The 22nd Battalion was relieved by the 11th Northumberland Fusiliers on the 18th October to begin their journey south and to Buire just to the south-west of Albert where they would be billeted for six days practicing and training. However the Somme to which they had just returned had taken on a new character since the dry days of summer when they were last there.
The tour of line work at Flers commenced for the 22nd Battalion on the 4th November 1916, where as described by Capt. Gorman in his history of the Battalion ‘for the Battalion no other mud attained such a notoriety as that at Flers, with a consistency, depth and stickiness unequalled by anything afterwards encountered in Flanders. ‘As bad as Flers’ was adopted as a standard description of filth and wretchedness’. The 6th Brigade took over the Flers sector from the 8th Brigade (5th Division), with the 7th on the left flank and the 1st Brigade (1st Division) on the right. At this time the Battalion was tasked with performing Brigade and Engineer fatigue duties. The weather was bitterly cold and the trenches extremely muddy and boggy, and as a result there were great difficulties bringing up supplies owing to the conditions of roads and the weather. The communication trenches were pretty much useless with all but in the most forward area movements being made in the open.

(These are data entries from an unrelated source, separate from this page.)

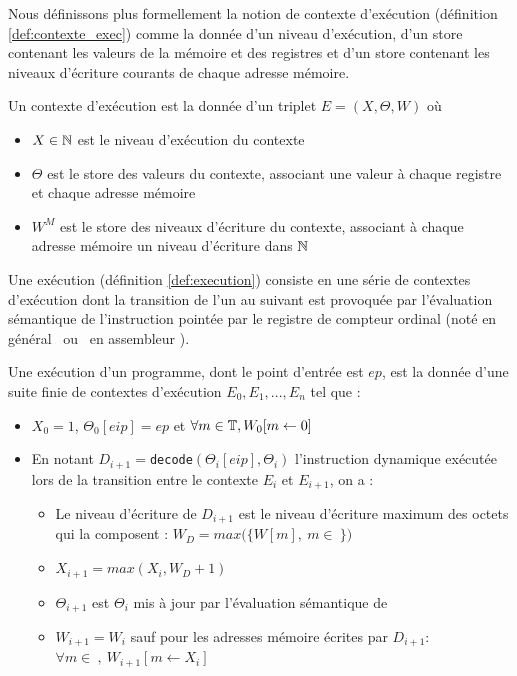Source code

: 
Nous définissons plus formellement la notion de contexte d'exécution (définition \ref{def:contexte_exec}) comme la donnée d'un niveau d'exécution, d'un store contenant les valeurs de la mémoire et des registres et d'un store contenant les niveaux d'écriture courants de chaque adresse mémoire.

\begin{defi}
Un contexte d'exécution est la donnée d'un triplet $E=(X, \Theta, W)$ où
\begin{itemize}
 \item $X\in\mathbb N$ est le niveau d'exécution du contexte
 \item $\Theta$ est le store des valeurs du contexte, associant une valeur à chaque registre et chaque adresse mémoire
 \item $W^M$ est le store des niveaux d'écriture du contexte, associant à chaque adresse mémoire un niveau d'écriture dans $\mathbb N$
\end{itemize}
\label{def:contexte_exec}
\end{defi}

Une exécution (définition \ref{def:execution}) consiste en une série de contextes d'exécution dont la transition de l'un au suivant est provoquée par l'évaluation sémantique de l'instruction pointée par le registre de compteur ordinal (noté en général \pc\ ou \eip\ en assembleur \xq). 

\begin{defi}
Une exécution d'un programme, dont le point d'entrée est $ep$, est la donnée d'une suite finie de contextes d'exécution $E_0, E_1, ..., E_n$ tel que :
\begin{itemize}
 \item $X_0=1$, $\Theta_0[eip]=ep$ et $\forall m\in \mathbb T, W_0[m\leftarrow 0]$
 \item En notant $D_{i+1}=$\texttt{decode}$(\Theta_i[eip], \Theta_i)$ l'instruction dynamique exécutée lors de la transition entre le contexte $E_i$ et $E_{i+1}$, on a :
    \begin{itemize}
     \item Le niveau d'écriture de $D_{i+1}$ est le niveau d'écriture maximum des octets qui la composent : $W_D=max(\{W[m],\ m\in\ $$\})$
     \item $X_{i+1}=max(X_i, W_D+1)$
     \item $\Theta_{i+1}$ est $\Theta_i$ mis à jour par l'évaluation sémantique de 
     \item $W_{i+1}=W_{i}$ sauf pour les adresses mémoire écrites par $D_{i+1}$:\\ $\forall m\in\ $$,\ W_{i+1}[m\leftarrow X_i]$
    \end{itemize}
\end{itemize}
\label{def:execution}
\end{defi}

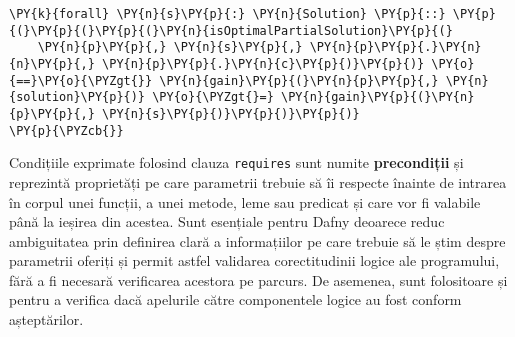 \begin{sloppypar}
\begin{Verbatim}[commandchars=\\\{\}]
  \PY{k}{forall} \PY{n}{s}\PY{p}{:} \PY{n}{Solution} \PY{p}{::} \PY{p}{(}\PY{p}{(}\PY{p}{(}\PY{n}{isOptimalPartialSolution}\PY{p}{(}
    \PY{n}{p}\PY{p}{,} \PY{n}{s}\PY{p}{,} \PY{n}{p}\PY{p}{.}\PY{n}{n}\PY{p}{,} \PY{n}{p}\PY{p}{.}\PY{n}{c}\PY{p}{)}\PY{p}{)} \PY{o}{==}\PY{o}{\PYZgt{}} \PY{n}{gain}\PY{p}{(}\PY{n}{p}\PY{p}{,} \PY{n}{solution}\PY{p}{)} \PY{o}{\PYZgt{}=} \PY{n}{gain}\PY{p}{(}\PY{n}{p}\PY{p}{,} \PY{n}{s}\PY{p}{)}\PY{p}{)}\PY{p}{)}
\PY{p}{\PYZcb{}}
\end{Verbatim}
\par Condițiile exprimate folosind clauza \texttt{requires} sunt numite \textbf{precondiții} și reprezintă proprietăți pe care parametrii trebuie să îi respecte înainte de intrarea în corpul unei funcții, a unei metode, leme sau predicat și care vor fi valabile până la ieșirea din acestea. Sunt esențiale pentru Dafny deoarece reduc ambiguitatea prin definirea clară a informațiilor pe care trebuie să le știm despre parametrii oferiți și permit astfel validarea corectitudinii logice ale programului, fără a fi necesară verificarea acestora pe parcurs. De asemenea, sunt folositoare și pentru a verifica dacă apelurile către componentele logice au fost conform așteptărilor.


\end{sloppypar}
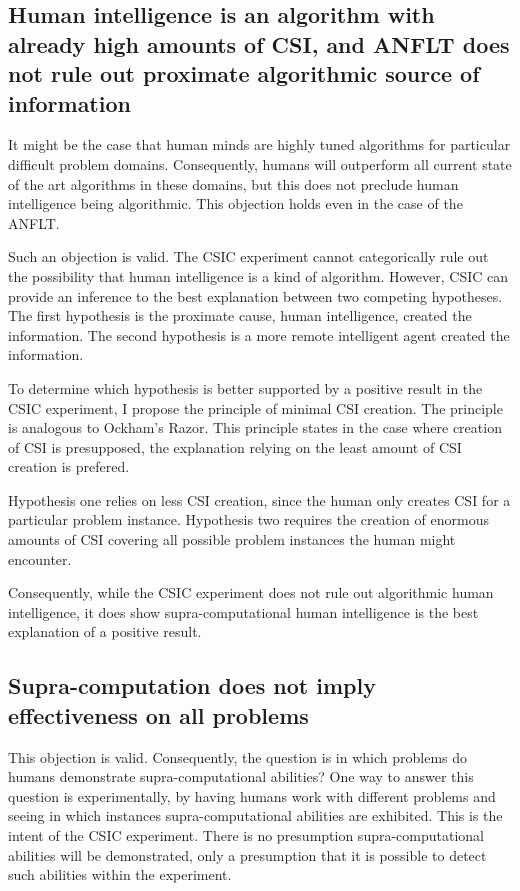 \subsection{Human intelligence is an algorithm with already high amounts of CSI, and ANFLT does not rule out proximate algorithmic source of information}

 It might be the case that human minds are highly tuned algorithms for particular difficult problem domains.  Consequently, humans will outperform all current state of the art algorithms in these domains, but this does not preclude human intelligence being algorithmic.  This objection holds even in the case of the ANFLT.

 Such an objection is valid.  The CSIC experiment cannot categorically rule out the possibility that human intelligence is a kind of algorithm.  However, CSIC can provide an inference to the best explanation between two competing hypotheses.  The first hypothesis is the proximate cause, human intelligence, created the information.  The second hypothesis is a more remote intelligent agent created the information.

To determine which hypothesis is better supported by a positive result in the CSIC experiment, I propose the principle of minimal CSI creation.  The principle is analogous to Ockham's Razor.  This principle states in the case where creation of CSI is presupposed, the explanation relying on the least amount of CSI creation is prefered.

 Hypothesis one relies on less CSI creation, since the human only creates CSI for a particular problem instance.  Hypothesis two requires the creation of enormous amounts of CSI covering all possible problem instances the human might encounter.

 Consequently, while the CSIC experiment does not rule out algorithmic human intelligence, it does show supra-computational human intelligence is the best explanation of a positive result. 

\subsection{Supra-computation does not imply effectiveness on all problems}
 This objection is valid.  Consequently, the question is in which problems do humans demonstrate supra-computational abilities?  One way to answer this question is experimentally, by having humans work with different problems and seeing in which instances supra-computational abilities are exhibited.  This is the intent of the CSIC experiment.  There is no presumption supra-computational abilities will be demonstrated, only a presumption that it is possible to detect such abilities within the experiment. 

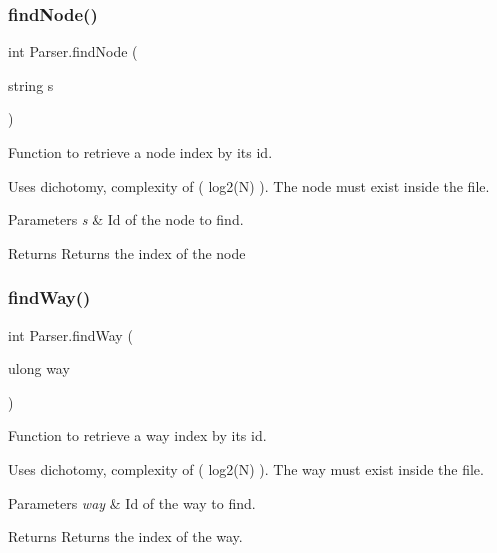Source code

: \subsubsection{\texorpdfstring{find\+Node()}{findNode()}\hspace{0.1cm}{\footnotesize\ttfamily [2/2]}}
{\footnotesize\ttfamily int Parser.\+find\+Node (\begin{DoxyParamCaption}\item[{string}]{s }\end{DoxyParamCaption})\hspace{0.3cm}{\ttfamily [inline]}}



Function to retrieve a node index by its id. 

Uses dichotomy, complexity of ( log2(\+N) ). The node must exist inside the file.


\begin{DoxyParams}{Parameters}
{\em s} & Id of the node to find.\\
\hline
\end{DoxyParams}
\begin{DoxyReturn}{Returns}
Returns the index of the node
\end{DoxyReturn}
\mbox{\label{classParser_a0b51b15e7a8b0193be93d75074d23b24}} 
\subsubsection{\texorpdfstring{find\+Way()}{findWay()}\hspace{0.1cm}{\footnotesize\ttfamily [1/2]}}
{\footnotesize\ttfamily int Parser.\+find\+Way (\begin{DoxyParamCaption}\item[{ulong}]{way }\end{DoxyParamCaption})\hspace{0.3cm}{\ttfamily [inline]}}



Function to retrieve a way index by its id. 

Uses dichotomy, complexity of ( log2(\+N) ). The way must exist inside the file.


\begin{DoxyParams}{Parameters}
{\em way} & Id of the way to find.\\
\hline
\end{DoxyParams}
\begin{DoxyReturn}{Returns}
Returns the index of the way.
\end{DoxyReturn}
\mbox{\label{classParser_aa3df51fa8a42dbacf0eef33290fa5735}}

On the 7th November A & D Companies of the 22nd Battalion moved to Wattle Trench to replace the 23rd Battalion where work at improving the trenches continued. Through this time enemy shelling was very heavy at times resulting in casualties and it was at Factory Corner where the Battalion had its HQ (photograph right) that Lieut. McCormick was killed. On the 11th November the 22nd Battalion relieved the 23rd Battalion in the front line, but progress was slow along the poor duck board track to the front. Upon arrival at the font-line the trenches were in bad condition, were shallow and afforded little protection from shell fire. Digging therefore commenced at once and before dawn of the night of their arrival a sufficient depth had been obtained to avoid undue losses. Work on improving the trenches continued for the next few days, including the construction of Yarra Bank sap where a post was subsequently placed.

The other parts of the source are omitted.